What are the chances for such a product, if it might arrive? Different, depending where you are in the world, perhaps. Sanford C. Bernstein senior U.S. media analyst Todd Juenger told an investor briefing (summary):
“I think Apple is largely stymied in the US to do anything truly disruptive in terms of the television ecosystem. All of the content that people care about most is in the hands of the US media companies … None of them has really any discernible upside to gain from entering into any agreement to make that content available to Apple … In fact, they have a lot to lose by doing that … Apple would need to do that to really disrupt things. What Apple has left to do is to build a device.”
Juenger says the absent middle ground in the U.S. TV ecosystem — between the expensive multi-channel pay TV most viewers buy and the five-network free TV a minority take — is not about to be occupied any time soon by a cheaper or alternative service offered by the likes of Apple.
However, in Europe, Bernstein says, the situation may be more promising for Apple. Senior European media analyst Claudio Aspesi told investors (summary):
“Several players (including new entrants and Telcos) are trying to potentially find a niche and a play; if this process were to lead to a sufficiently fragmented market, it would be easier (relative to the US) for technology companies to find a foothold in content. If the market fragments that much, then, it will be all that much easier for Apple (or Google or Amazon), at some point, to come in and consolidate this.”
I agree that each market is different but, in some ways, I have the opposite conclusion. Although Apple, under Steve Jobs, broke ground by licensing rights to sell and rent out movies and TV episodes in its native market, elsewhere around the world it has been relatively lackluster at acquiring content rights in the same way.
On that track record, I would not be confident that Apple can sign to acquire TV content in Europe with the same success rate it could at home, certainly not at the same time as U.S. TV content — not least because the pronounced differences in the two businesses would compel Apple to negotiate using different strategies at the same time.
Regardless, whether Apple really wants to sign content in the way many describe it is far from certain. Most technology companies describe themselves as platforms, not content owners, and the thing they can best bring to bear on content industries is user interface accessibility improvements.

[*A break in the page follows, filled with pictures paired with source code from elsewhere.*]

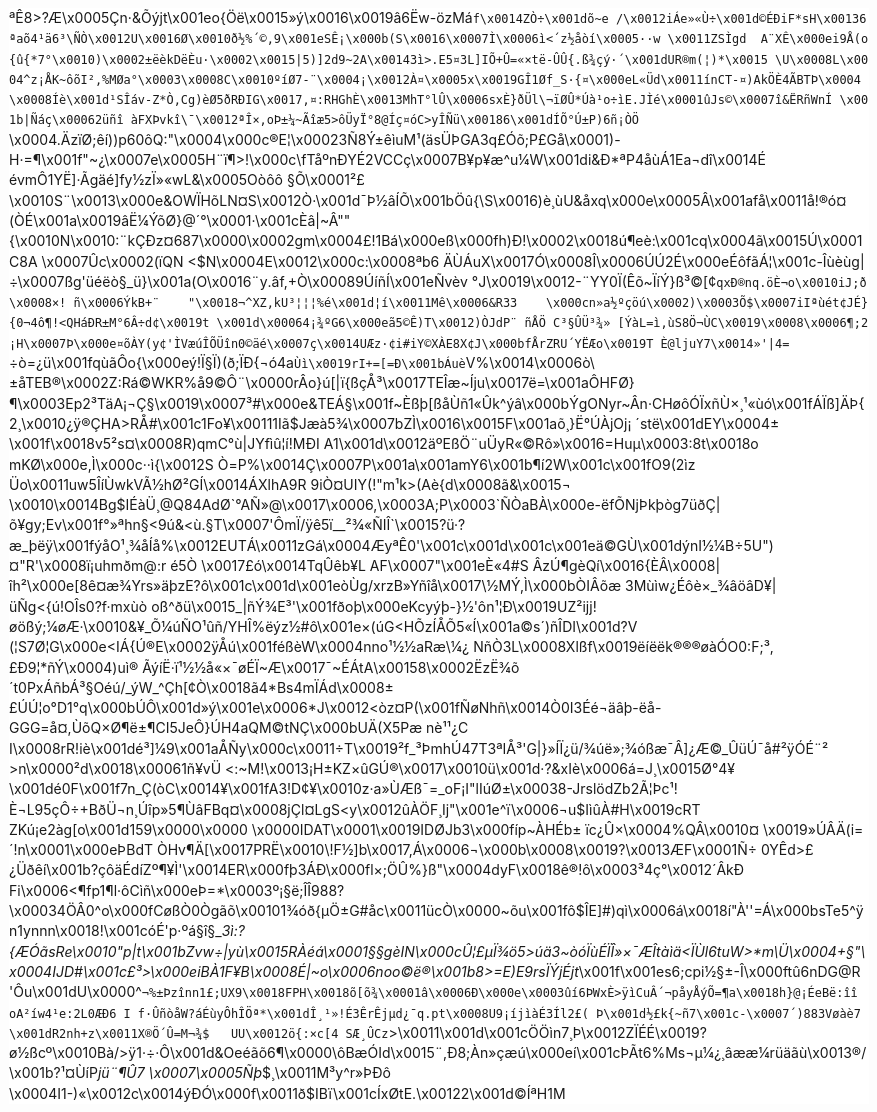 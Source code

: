 ªÊ8>?Æ\x0005Çn·&Õýjt\x001eo{Öë\x0015»ý\x0016\x0019â6Ëw-özMá`f\x0014ZÒ÷\x001dõ~e /\x0012iÁe»«Ù÷\x001d©ÉÐiF*sH\x00136ªaõ4¹ä6³\ÑÒ\x0012U\x0016Ø\x0010ð½%´©,9\x001eSÊ¡\x000b(S\x0016\x0007Ì\x0006ì<´z½åòí\x0005··w \x0011ZSÌgd	A¨XÊ\x000ei9Å(o{û{*7°\x0010)\x0002±ëèkDëÈu·\x0002\x0015|5)]2d9~2A\x00143ì>.E5¤3L]IÕ+Û=«×të-ÛÛ{.ß¾çý·´\x001dUR®m(¦)*\x0015 \U\x0008L\x0004^z¡ÅK~ôõI²,%MØa°\x0003\x0008C\x0010ºíØ7-¨\x0004¡\x0012À¤\x0005x\x0019GÎ1Øf_S·{¤\x000eL«Üd\x0011ínCT-¤)AkÖÈ4ÃBTÞ\x0004\x0008Íè\x001d¹SÎáv-Z*Ò,Cg)èØ5ðRÐIG\x0017,¤:RHGhÈ\x0013MhT°lÛ\x0006sxÈ}ðÜl\¬ïØÛ*Úà¹o÷ìE.JÌé\x0001ûJs©\x0007î&ËRñWnÍ
\x001b|Ñáç\x00062üñî àFXÞvkî\¯\x0012ªÎ×,oÞ±¼~Ãîæ5>ôÜyÏ°8@Íç¤óC>yÎÑü\x00186\x001dÍÕ°Ú±P)6ñ¡ÒÖ`\x0004.ÄzïØ­;êí))p60ôQ:"\x0004\x000c®E¦\x00023Ñ8Ý±êìuM¹(äsÜÞGA3q£Óõ;P£Gå\x0001)-H·=¶\x001f"~¿\x0007e\x0005H¨ï¶>!\x000c\fTåºnÐYÉ2VCCç\x0007B¥p¥æ^u¼W\x001di&Ð*ªP4åùÁ1Ea¬dî\x0014É évmÔ1YË]·Ãgäé]fy½zÏ»«wL&\x0005Oòôô	§Õ\x0001²£\x0010S¨\x0013\x000e&OWÏHõLN¤S\x0012Ò·\x001d¯Þ½âÍÕ\x001bÖû{\S\x0016)è¸ùU&åxq\x000e\x0005Â\x001afå\x0011å!®ó¤(ÒÉ\x001a\x0019âË¼ÝõØ}@´°\x0001·\x001cÈ­â|~Â""{\x0010N\x0010:¨kÇÐz¤687\x0000\x0002gm\x0004£!1Bá\x000eß\x000fh)Ð!\x0002\x0018ú¶eè:\x001cq\x0004ã\x0015Ú\x0001C8A \x0007Ûc\x0002(ïQN <$N\x0004E\x0012\x000c:\x0008ªb6
ÄÙÁuX\x0017Ó\x0008Î\x0006ÚÚ2É\x000eÉôfãÁ¦\x001c-Îùèùg|÷\x0007ßg'üéëò§_ü}\x001a(O\x0016¨y.âf,+Ò\x00089ÚíñÍ\x001eÑvèv °J\x0019\x0012-¨YY0Ï(Êõ~ÏíÝ}ß³©[¢`qxÐ®nq.öÈ¬o\x0010iJ;ð\x0008×!­ ñ\x0006ÝkB+¨	"\x0018¬^XZ,kU³¦¦¦%é\x001d¦í\x0011Mê\x0006&R33	\x000cn»a½ºçöú\x0002)\x0003Õ$\x0007iIªùét¢JÉ}{0¬4ô¶!<QHáÐR±M°6Â÷d¢\x0019t \x001d\x00064¡¾ºG6\x000eã5©Ê)T\x0012)ÒJdP¨ ñÅÖ
C³§ÛÜ³¾» [ÝàL=ì,ùS8Ö¬ÙC\x0019\x0008\x0006¶;2¡H\x0007Þ\x000e¤õÀY(y¢'ÌVæúÎÕÜîn0©äé\x0007ç\x0014UÆz·¢i#iY©XÀE8X¢J\x000bfÅrZRU´YËÆo\x0019T
È@ljuY7\x0014»'|4=`÷ò=¿ü\x001fqùãÔo{\x000eý!Ï§Ï)(ð;ÏÐ{¬ó4a`Ùì\x0019rI+=[=Ð\x001bÁuè`V%\x0014\x0006ò\±åTEB®\x0002Z:Rá©WKR%å9©Ô¨\x0000rÂo}ú[|ï{ßçÅ³\x0017TEÎæ~Íju\x0017ë=\x001aÔHFØ}¶\x0003Ep2³TäA¡¬Ç§\x0019\x0007³#\x000e&TEÁ§\x001f~Èßþ[ßåÙñ1«Ûk^ýâ\x000bÝgONyr~Ân·CHøôÓÏxñÙ×¸¹«ùó\x001fÁÏß]ÄÞ{2¸\x0010¿ÿ®ÇHA>RÅ#\x001c1Fo¥\x00111Iã$Jæà5¾\x0007bZÌ\x0016\x0015F\x001aõ¸}Ë°ÚÀjOj¡
´stë\x001dEY\x0004±\x001f\x0018v5²s¤\x0008R)qmC°ù|JYfìû¦í!MÐI
A1\x001d\x0012äºEßÖ¨uÜyR«©Rô»\x0016=Huµ\x0003:8t\x0018o	mKØ\x000e,Ì\x000c··ì{\x0012S Ò=P%\x0014Ç\x0007P\x001a\x001amY6\x001b¶í2W\x001c\x001fO9(2ìzÜo\x0011uw5ÎíÙwkVÃ½hØ²GÍ\x0014ÁXlhA9R	9iÒ¤UIY(!"m¹k>(Aè{d\x0008ã&\x0015¬\x0010\x0014Bg$IÉàÜ¸@Q84AdØ`°AÑ»@\x0017\x0006,\x0003A;P\x0003`ÑÒaBÀ\x000e-ëfÕNjÞ­kþòg7üðÇ|õ¥gy;Ev\x001f°»ªhn§<9ú&<ù.§T\x0007'ÔmÏ/ÿê5ï__²¾«ÑIÎ`\x0015?ü·?æ_þëÿ\x001fýåO¹¸¾åÍå%\x0012EUTÁ\x0011zGá\x0004ÆyªÊ0'\x001c\x001d\x001c\x001eä©GÙ\x001dýnI½¼B÷5U")¤"R'\x0008ï¡uhmðm@:r
é5Ò	\x0017£ó\x0014TqÛêb¥L	AF\x0007­"\x001eÈ«4#S	ÂzÚ¶gèQí\x0016{ÈÂ\x0008|
îh²\x000e[8ê¤æ¾Yrs»äþzE?ô\x001c\x001d\x001eòÙg/xrzB»Yñîå\x0017\½MÝ,Ì\x000bÒIÂõæ
3Mùìw¿Éôè×_¾âöâD¥|üÑg<{ú!OÎs0?f·mxùò
oß^ðü\x0015_|ñÝ¾E³'\x001fðoþ\x000eKcyýþ-}½'ôn¹¦Ð\x0019UZ²ijj!øößý;¼øÆ·\x0010&¥_Õ¼úÑO¹ûñ/YHÎ%ëýz½#ô\x001e×(úG<­HÕzÍÅÕ5«Í\x001a©s´)ñÎDI\x001d?V(¦S7Ø¦G\x000e<IÁ{Ú®E\x0002ÿÅú\x001féßèW\x0004nno¹½½aRæ\¼¿ NñÒ3L\x0008Xlßf\x0019ëíëëk®®®øàÓO0:F;³,£Ð9¦*ñÝ\x0004)uì®	ÃýíË·ï¹½½å«×¯øÉÏ~Æ\x0017¯~ÉÁtA\x00158\x0002ËzË¾õ´t0PxÁñbÁ³§Oéú/_ýW_^Çh[¢Ò\x0018ã4*Bs4mÏÁd\x0008±£ÚÚ¦o°D1°q\x000bÚÔ\x001d»ý\x001e\x0006*J\x0012<òz¤P(\x001fÑøNhñ\x0014Ò0I3Éé¬äâþ-ëå-GGG=å¤,ÙõQ×Ø¶ë±¶CI5JeÔ}ÚH4aQM©tNÇ\x000bUÄ(X5Pæ	nè¹¹¿C	I\x0008rR!iè\x001dé³]¼9\x001aÅÑy\x000c\x0011÷T\x0019²f_³ÞmhÚ47T3ªIÅ³'G|}»ÍÏ¿ü/¾úë»;¾óßæ¯Â]¿Æ©_ÛüÚ¯å#­²ÿÓÉ¨²	>n\x0000²d\x0018\x00061ñ¥vÜ <:~M!\x0013¡H±KZ×ûGÚ®\x0017\x0010ü\x001d·?&xIè\x0006á=J¸\x0015Ø°4¥\x001dé0F\x001f7n_Ç(òC\x0014¥\x001fA3!D¢¥\x0010z·a»ÙÆß¯=_oF¡I"lIúØ±\x00038-JrslödZb2Ã¦Þc¹!È¬L95çÔ÷+BðÜ¬n¸Úîp»5¶ÙâFBq¤\x0008jÇl¤LgS<y\x0012ûÀÖF¸Ij"\x001e^ï\x0006¬u$IìûÀ#H\x0019cRT
ZKú¡e2àg[o\x001d159\x0000\x0000 \x0000IDAT\x0001\x0019I­DØJb3\\x000fíp~ÀHÉb± ïc¿Û×\x0004%QÂ\x0010¤ \x0019»ÚÂÄ(i=´!n\x0001\x000eÞBdT	ÒHv¶Ä[\x0017PRË\x0010\!F½]b\x0017,Á\x0006¬\x000b\x0008\x0019?\x0013ÆF\x0001Ñ÷ 0YÊd>£¿Üðêí\x001b?çôäÉdíZº¶¥Ì'\x0014ER\x000fþ3ÁÐ\x000fl×;ÖÛ%}ß"\x0004dyF\x0018ê®!ô\x0003³4ç°\x0012´ÂkÐ	Fi\x0006<¶fp1¶l·ôCìñ\x000eÞ=*\x0003º¡§ë;ÎÎ988?\x00034ÖÂ0^o\x000fCøßÒ0Ògãõ\x00101¾óð{µÖ±G#åc\x0011ücÒ\x0000~õu\x001fô$ÎE]#)qì\x0006á\x0018í"À''=Á\x000bsTe5^ÿn1ynnn\x0018!\x001cóÉ'p·ºá§î§\__3ì:?{ÆÓãsRe\x0010"p|t\x001bZvw÷|yù\x0015RÀéá\x0001§§gèIN\x000cÛ¦£µÏ¾ö5>úä3~òóÏùÉÏÎ»×¯ÆÎtàìä<ÏÙl6tuW>*m\Ü\x0004+§"\x0004IJD#\x001c£³>\x000eiBÀ1F¥B\x0008É|~o\x0006noo©ë®\x001b8>=E)E9rsÏÝjÉjt_\x001f\x001es6;cpi½§±-Î\x000ftû6nDG@R
'Ôu\x001dU\x0000^`¬%±Þzînn1£;UX9\x0018FPH\x0018õ[õ¾\x0001â\x0006Ð\x000e\x0003ûí6ÞWxÈ>ÿìCuÂ´¬p­åyÅýÕ=¶a\x0018h}@¡ÉeBë:îîoA²íw4¹e:2L0ÆÐ6
I f·ÛñòåW?áÉùyÔhÎÖª*\x001dÎ¸¹»!É3ÊrÊjµd¿¯q.pt\x0008U9¡íjìàÉ3Íl2£(
Þ\x001d½£k{~ñ7\x001c-\x0007´)883Vøàè7\x001dR2nh+z\x0011X®Ö´Û=M¬¾$	UU\x0012ö{:×c[4
SÆ¸ÛCz`>\x0011\x001d\x001cÖÖìn7¸Þ\x0012ZÏÉÉ\x0019?ø½ßcº\x0010Bà/>ÿ1·÷·Ô\x001d&Oeéãõ6¶\x0000\ôBæÓId\x0015¨,Ð8;Àn»çæú\x000eí\x001cÞÃt6%Ms¬µ¼¿¸âææ¼rüäãù\x0013®/\x001b?¹¤ÙíP*jü¨¶Û7
\x0007\x0005Ñþ*$¸\x0011M³y^r»ÞÐô
\x0004I1-)«\x0012c\x0014ýÐÓ\x000f\x0011ð$IBï\x001cÍxØtE.\x00122\x001d©ÍªH1M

We have recently seen no outcome affirmative conclusion to the slightly far-fetched notion — mooted in some media quarters — that Apple or Google(s GOOG) would bid for expensive European soccer rights. Indeed, whilst a growing number of YouTube channels is launching to host some highlights, YouTube is taking pains to distance itself from ownership of those videos.
Apple’s interest, however, remains clear, and may even have graduated beyond the “hobby” status that Jobs once gave the company’s TV interests, judging by CEO Tim Cook’s comments to NBC’s Brian Williams in an interview this weekend:
“When I go into my living room and turn on the TV, I feel like I have gone backwards in time by 20 to 30 years. It’s an area of intense interest. I can’t say more than that.”
Read our recent story on why digital media banker Terence Kawaja thinks tech firms hoping to disrupt the TV business “cabal” are going to be hard-pressed.
Apple has shown that it can disrupt and support one content industry in the past — music. iTunes Store popularized the track download format, restored legal consumption to a business diminishing in Napster’s heyday, and atomized the album.
Much of that was imagined by Jobs. What can Cook bring to TV execs’ tables?